* [Assigned task] Exact copies of the records below are needed, free of pictures.

Supplied information START

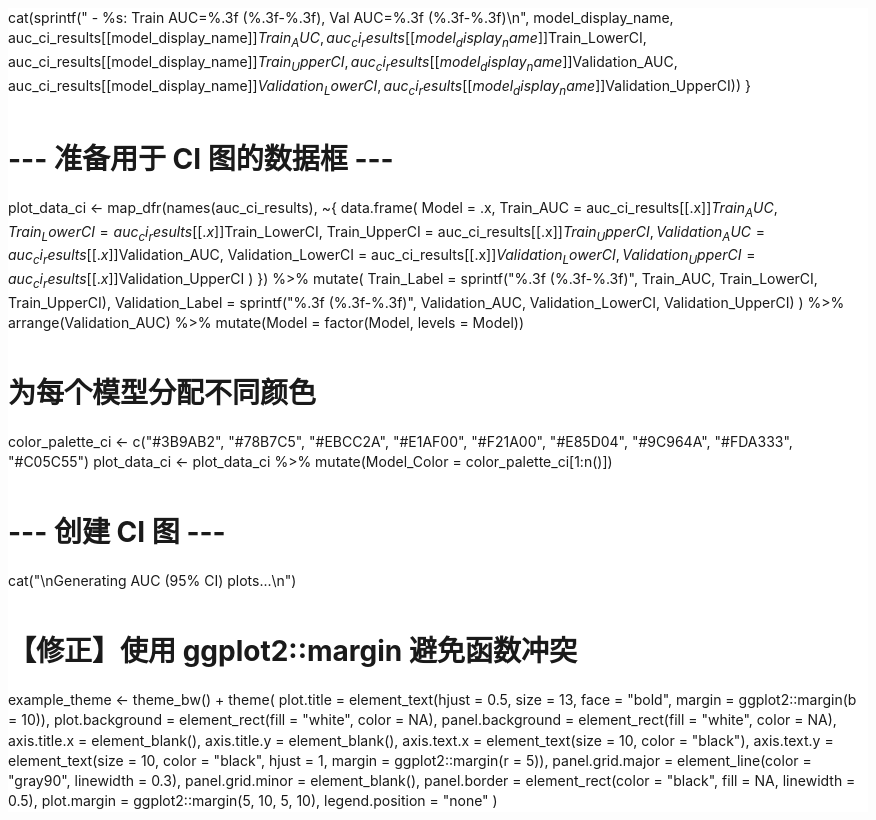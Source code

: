   cat(sprintf("   - %s: Train AUC=%.3f (%.3f-%.3f), Val AUC=%.3f (%.3f-%.3f)\n",
              model_display_name,
              auc_ci_results[[model_display_name]]$Train_AUC, auc_ci_results[[model_display_name]]$Train_LowerCI, auc_ci_results[[model_display_name]]$Train_UpperCI,
              auc_ci_results[[model_display_name]]$Validation_AUC, auc_ci_results[[model_display_name]]$Validation_LowerCI, auc_ci_results[[model_display_name]]$Validation_UpperCI))
}

# --- 准备用于 CI 图的数据框 ---
plot_data_ci <- map_dfr(names(auc_ci_results), ~{
  data.frame(
    Model = .x,
    Train_AUC = auc_ci_results[[.x]]$Train_AUC,
    Train_LowerCI = auc_ci_results[[.x]]$Train_LowerCI,
    Train_UpperCI = auc_ci_results[[.x]]$Train_UpperCI,
    Validation_AUC = auc_ci_results[[.x]]$Validation_AUC,
    Validation_LowerCI = auc_ci_results[[.x]]$Validation_LowerCI,
    Validation_UpperCI = auc_ci_results[[.x]]$Validation_UpperCI
  )
}) %>%
  mutate(
    Train_Label = sprintf("%.3f (%.3f-%.3f)", Train_AUC, Train_LowerCI, Train_UpperCI),
    Validation_Label = sprintf("%.3f (%.3f-%.3f)", Validation_AUC, Validation_LowerCI, Validation_UpperCI)
  ) %>%
  arrange(Validation_AUC) %>%
  mutate(Model = factor(Model, levels = Model))

# 为每个模型分配不同颜色
color_palette_ci <- c("#3B9AB2", "#78B7C5", "#EBCC2A", "#E1AF00", "#F21A00",
                      "#E85D04", "#9C964A", "#FDA333", "#C05C55")
plot_data_ci <- plot_data_ci %>%
  mutate(Model_Color = color_palette_ci[1:n()])

# --- 创建 CI 图 ---
cat("\nGenerating AUC (95% CI) plots...\n")

# 【修正】使用 ggplot2::margin 避免函数冲突
example_theme <- theme_bw() +
  theme(
    plot.title = element_text(hjust = 0.5, size = 13, face = "bold",
                              margin = ggplot2::margin(b = 10)),
    plot.background = element_rect(fill = "white", color = NA),
    panel.background = element_rect(fill = "white", color = NA),
    axis.title.x = element_blank(),
    axis.title.y = element_blank(),
    axis.text.x = element_text(size = 10, color = "black"),
    axis.text.y = element_text(size = 10, color = "black", hjust = 1,
                               margin = ggplot2::margin(r = 5)),
    panel.grid.major = element_line(color = "gray90", linewidth = 0.3),
    panel.grid.minor = element_blank(),
    panel.border = element_rect(color = "black", fill = NA, linewidth = 0.5),
    plot.margin = ggplot2::margin(5, 10, 5, 10),
    legend.position = "none"
  )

Supplied information END

* [Task answer]
Source code

:   cat(sprintf("   - %s: Train AUC=%.3f (%.3f-%.3f), Val AUC=%.3f (%.3f-%.3f)\n",
              model_display_name,
              auc_ci_results[[model_display_name]]$Train_AUC, auc_ci_results[[model_display_name]]$Train_LowerCI, auc_ci_results[[model_display_name]]$Train_UpperCI,
              auc_ci_results[[model_display_name]]$Validation_AUC, auc_ci_results[[model_display_name]]$Validation_LowerCI, auc_ci_results[[model_display_name]]$Validation_UpperCI))
}

# --- 准备用于 CI 图的数据框 ---
plot_data_ci <- map_dfr(names(auc_ci_results), ~{
  data.frame(
    Model = .x,
    Train_AUC = auc_ci_results[[.x]]$Train_AUC,
    Train_LowerCI = auc_ci_results[[.x]]$Train_LowerCI,
    Train_UpperCI = auc_ci_results[[.x]]$Train_UpperCI,
    Validation_AUC = auc_ci_results[[.x]]$Validation_AUC,
    Validation_LowerCI = auc_ci_results[[.x]]$Validation_LowerCI,
    Validation_UpperCI = auc_ci_results[[.x]]$Validation_UpperCI
  )
}) %>%
  mutate(
    Train_Label = sprintf("%.3f (%.3f-%.3f)", Train_AUC, Train_LowerCI, Train_UpperCI),
    Validation_Label = sprintf("%.3f (%.3f-%.3f)", Validation_AUC, Validation_LowerCI, Validation_UpperCI)
  ) %>%
  arrange(Validation_AUC) %>%
  mutate(Model = factor(Model, levels = Model))

# 为每个模型分配不同颜色
color_palette_ci <- c("#3B9AB2", "#78B7C5", "#EBCC2A", "#E1AF00", "#F21A00",
                      "#E85D04", "#9C964A", "#FDA333", "#C05C55")
plot_data_ci <- plot_data_ci %>%
  mutate(Model_Color = color_palette_ci[1:n()])

# --- 创建 CI 图 ---
cat("\nGenerating AUC (95% CI) plots...\n")

# 【修正】使用 ggplot2::margin 避免函数冲突
example_theme <- theme_bw() +
  theme(
    plot.title = element_text(hjust = 0.5, size = 13, face = "bold",
                              margin = ggplot2::margin(b = 10)),
    plot.background = element_rect(fill = "white", color = NA),
    panel.background = element_rect(fill = "white", color = NA),
    axis.title.x = element_blank(),
    axis.title.y = element_blank(),
    axis.text.x = element_text(size = 10, color = "black"),
    axis.text.y = element_text(size = 10, color = "black", hjust = 1,
                               margin = ggplot2::margin(r = 5)),
    panel.grid.major = element_line(color = "gray90", linewidth = 0.3),
    panel.grid.minor = element_blank(),
    panel.border = element_rect(color = "black", fill = NA, linewidth = 0.5),
    plot.margin = ggplot2::margin(5, 10, 5, 10),
    legend.position = "none"
  )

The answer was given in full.